DATE: WEDNESDAY, May 17, 1995                   TAG: 9505170050
SECTION: EDITORIAL                    PAGE: A-8   EDITION: METRO 
SOURCE: 
DATELINE:                                 LENGTH: Medium


VENDORS FEE

CRIME may not pay - but, apparently, neither does law enforcement. At least not if you hope to avoid public flak.

Ask Marsha Compton Fielder, Roanoke city's commissioner of revenue.

Fielder, in her post for less than two years, ran into a buzz saw of criticism for her attempt to collect the local $50 itinerant-merchant license fee on vendors planning to work the crowds at this year's Festival in the Park.

To be sure, the fee might have discouraged artists, craft-makers and food vendors from participating. That, in turn, might make it less fun for thousands of local folks and visitors drawn to the downtown event in part by the cornucopia of colorful wares and taste treats.

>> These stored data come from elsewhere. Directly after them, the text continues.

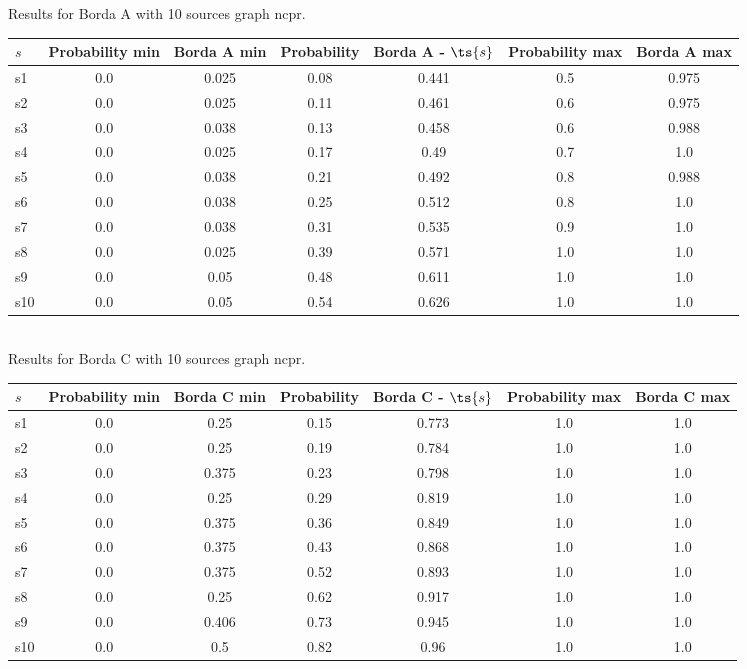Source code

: \documentclass{article}
\begin{document}
\noindent Results for Borda A with 10 sources graph ncpr.

\noindent\begin{tabular}{|l|c|c|c|c|c|c|}
\hline
$s$& Probability min & Borda A min & Probability & Borda A - $\ts{s}$ & Probability max & Borda A max\\
\hline
s1 &0.0 & 0.025 & 0.08 & 0.441 & 0.5 & 0.975\\
\hline
s2 &0.0 & 0.025 & 0.11 & 0.461 & 0.6 & 0.975\\
\hline
s3 &0.0 & 0.038 & 0.13 & 0.458 & 0.6 & 0.988\\
\hline
s4 &0.0 & 0.025 & 0.17 & 0.49 & 0.7 & 1.0\\
\hline
s5 &0.0 & 0.038 & 0.21 & 0.492 & 0.8 & 0.988\\
\hline
s6 &0.0 & 0.038 & 0.25 & 0.512 & 0.8 & 1.0\\
\hline
s7 &0.0 & 0.038 & 0.31 & 0.535 & 0.9 & 1.0\\
\hline
s8 &0.0 & 0.025 & 0.39 & 0.571 & 1.0 & 1.0\\
\hline
s9 &0.0 & 0.05 & 0.48 & 0.611 & 1.0 & 1.0\\
\hline
s10 &0.0 & 0.05 & 0.54 & 0.626 & 1.0 & 1.0\\
\hline
\end{tabular}\\

\noindent Results for Borda C with 10 sources graph ncpr.

\noindent\begin{tabular}{|l|c|c|c|c|c|c|}
\hline
$s$& Probability min & Borda C min & Probability & Borda C - $\ts{s}$ & Probability max & Borda C max\\
\hline
s1 &0.0 & 0.25 & 0.15 & 0.773 & 1.0 & 1.0\\
\hline
s2 &0.0 & 0.25 & 0.19 & 0.784 & 1.0 & 1.0\\
\hline
s3 &0.0 & 0.375 & 0.23 & 0.798 & 1.0 & 1.0\\
\hline
s4 &0.0 & 0.25 & 0.29 & 0.819 & 1.0 & 1.0\\
\hline
s5 &0.0 & 0.375 & 0.36 & 0.849 & 1.0 & 1.0\\
\hline
s6 &0.0 & 0.375 & 0.43 & 0.868 & 1.0 & 1.0\\
\hline
s7 &0.0 & 0.375 & 0.52 & 0.893 & 1.0 & 1.0\\
\hline
s8 &0.0 & 0.25 & 0.62 & 0.917 & 1.0 & 1.0\\
\hline
s9 &0.0 & 0.406 & 0.73 & 0.945 & 1.0 & 1.0\\
\hline
s10 &0.0 & 0.5 & 0.82 & 0.96 & 1.0 & 1.0\\
\hline
\end{tabular}\\
\end{document}
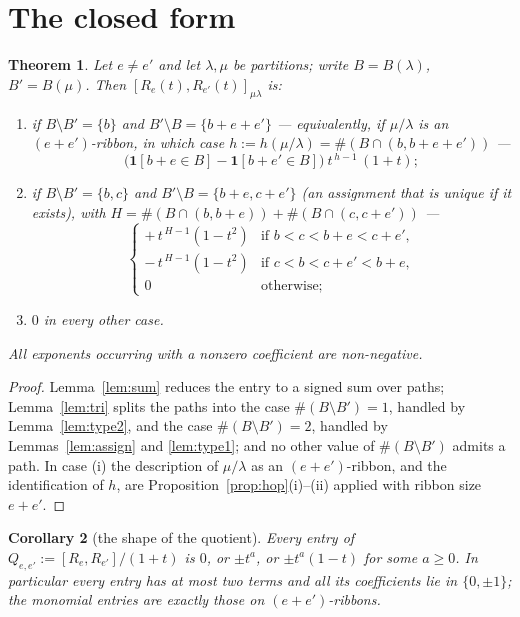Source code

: \documentclass[11pt]{article}
\newtheorem{theorem}{Theorem}
\newtheorem{corollary}[theorem]{Corollary}
\theoremstyle{definition}
\newcommand{\one}{\mathbf{1}}
\begin{document}
\section{The closed form}

\begin{theorem}\label{thm:main}
Let $e\ne e'$ and let $\lambda,\mu$ be partitions; write $B=B(\lambda)$, $B'=B(\mu)$. Then
$[R_e(t),R_{e'}(t)]_{\mu\lambda}$ is:
\begin{enumerate}
\item[\rm(i)] if $B\setminus B'=\{b\}$ and $B'\setminus B=\{b+e+e'\}$ --- equivalently, if
$\mu/\lambda$ is an $(e+e')$-ribbon, in which case $h:=h(\mu/\lambda)=\#(B\cap(b,b+e+e'))$ ---
\[
\bigl(\one[b+e\in B]-\one[b+e'\in B]\bigr)\ t^{\,h-1}\,(1+t);
\]
\item[\rm(ii)] if $B\setminus B'=\{b,c\}$ and $B'\setminus B=\{b+e,c+e'\}$ (an assignment that is
unique if it exists), with $H=\#(B\cap(b,b+e))+\#(B\cap(c,c+e'))$ ---
\[
\begin{cases}
+\,t^{\,H-1}(1-t^2)&\text{if }b<c<b+e<c+e',\\
-\,t^{\,H-1}(1-t^2)&\text{if }c<b<c+e'<b+e,\\
0&\text{otherwise;}
\end{cases}
\]
\item[\rm(iii)] $0$ in every other case.
\end{enumerate}
All exponents occurring with a nonzero coefficient are non-negative.
\end{theorem}

\begin{proof}
Lemma~\ref{lem:sum} reduces the entry to a signed sum over paths; Lemma~\ref{lem:tri} splits the
paths into the case $\#(B\setminus B')=1$, handled by Lemma~\ref{lem:type2}, and the case
$\#(B\setminus B')=2$, handled by Lemmas~\ref{lem:assign} and \ref{lem:type1}; and no other value
of $\#(B\setminus B')$ admits a path. In case (i) the description of $\mu/\lambda$ as an
$(e+e')$-ribbon, and the identification of $h$, are Proposition~\ref{prop:hop}(i)--(ii) applied
with ribbon size $e+e'$.
\end{proof}

\begin{corollary}[the shape of the quotient]\label{cor:shape}
Every entry of $Q_{e,e'}:=[R_e,R_{e'}]/(1+t)$ is $0$, or $\pm t^{a}$, or $\pm t^{a}(1-t)$ for
some $a\ge0$. In particular every entry has at most two terms and all its coefficients lie in
$\{0,\pm1\}$; the monomial entries are exactly those on $(e+e')$-ribbons.
\end{corollary}
\end{document}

The stubborn fact, however, is that the fee has been required by the city code for about 40 years.

Fielder got it right: If she doesn't try to enforce it, someone is sure to accuse her of not doing her duty. If she does try to enforce it, she's a party-pooper - an overbearing bureaucrat threatening to ruin the festival in exchange for a little extra revenue for the city. The rock and the hard place she was caught between wasn't made any more comfortable when most members of City Council took the side of the festival's promoters and vendors.

Though Fielder said last week she would not back down, this week she ... backed down. Fees will not be imposed on vendors at the upcoming festival; moreover, fees already collected this year from those selling wares at other special downtown events will be refunded. Fielder says she'll ask council for legislation to address the license-fee issue for events, like the festival, staged by nonprofit organizations.

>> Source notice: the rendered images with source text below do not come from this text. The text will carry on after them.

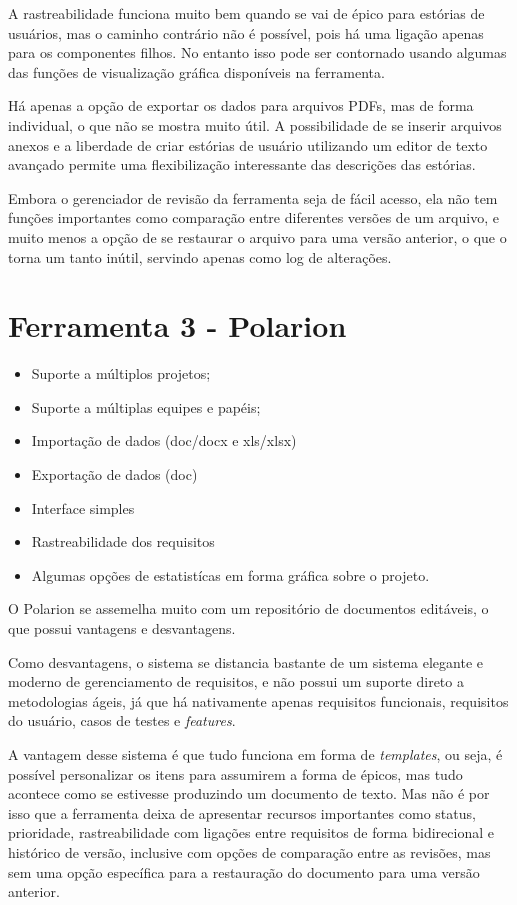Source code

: A rastreabilidade funciona muito bem quando se vai de épico  para estórias de usuários, mas o caminho contrário não é possível, pois há uma ligação apenas para os componentes filhos. No entanto isso pode ser contornado usando algumas das funções de visualização gráfica disponíveis na ferramenta.

Há apenas a opção de exportar os dados para arquivos PDFs, mas de forma individual, o que não se mostra muito útil. A possibilidade de se inserir arquivos anexos e a liberdade de criar estórias de usuário utilizando um editor de texto avançado permite uma flexibilização interessante das descrições das estórias.

Embora o gerenciador de revisão da ferramenta seja de fácil acesso, ela não tem funções importantes como comparação entre diferentes versões de um arquivo, e muito menos a opção de se restaurar o arquivo para uma versão anterior, o que o torna um tanto inútil, servindo apenas como log de alterações.

\section{Ferramenta 3 - Polarion}
\begin{itemize}
  \item Suporte a múltiplos projetos;
  \item Suporte a múltiplas equipes e papéis;
  \item Importação de dados (doc/docx e xls/xlsx)
  \item Exportação de dados (doc)
  \item Interface simples
  \item Rastreabilidade dos requisitos
  \item Algumas opções de estatistícas em forma gráfica sobre o projeto.
\end{itemize}

O Polarion se assemelha muito com um repositório de documentos editáveis, o que possui vantagens e desvantagens.

Como desvantagens, o sistema se distancia bastante de um sistema elegante e moderno de gerenciamento de requisitos, e não possui um suporte direto a metodologias ágeis, já que há nativamente apenas requisitos funcionais, requisitos do usuário,
casos de testes e \emph{features}.

A vantagem desse sistema é que tudo funciona em forma de \emph{templates}, ou seja, é possível personalizar os itens para assumirem a forma de épicos, mas tudo acontece como se estivesse produzindo um documento de texto. Mas não é por isso que a ferramenta deixa de apresentar recursos importantes como status, prioridade, rastreabilidade com ligações entre requisitos de forma bidirecional e histórico de versão, inclusive com opções de comparação entre as revisões, mas sem uma opção específica para a restauração do documento para uma versão anterior.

Meanwhile, she might want to have a chat with Evelyn Dorsey, the city's zoning administrator. Dorsey, recall, also had to back down from enforcing the law this year. In her case, the issue was the city's rooftop-sign ordinance, and its applicability to punked-up Big Boy atop Roland "Spanky" Macher's new downtown restaurant. In that case, too, public sentiment went against a city official trying to do her job.

Maybe Dorsey would offer Fielder a sympathetic ear. Maybe they could do lunch - at Macher's place, of course - and discuss why City Council keeps laws on the books that aren't supposed to be enforced.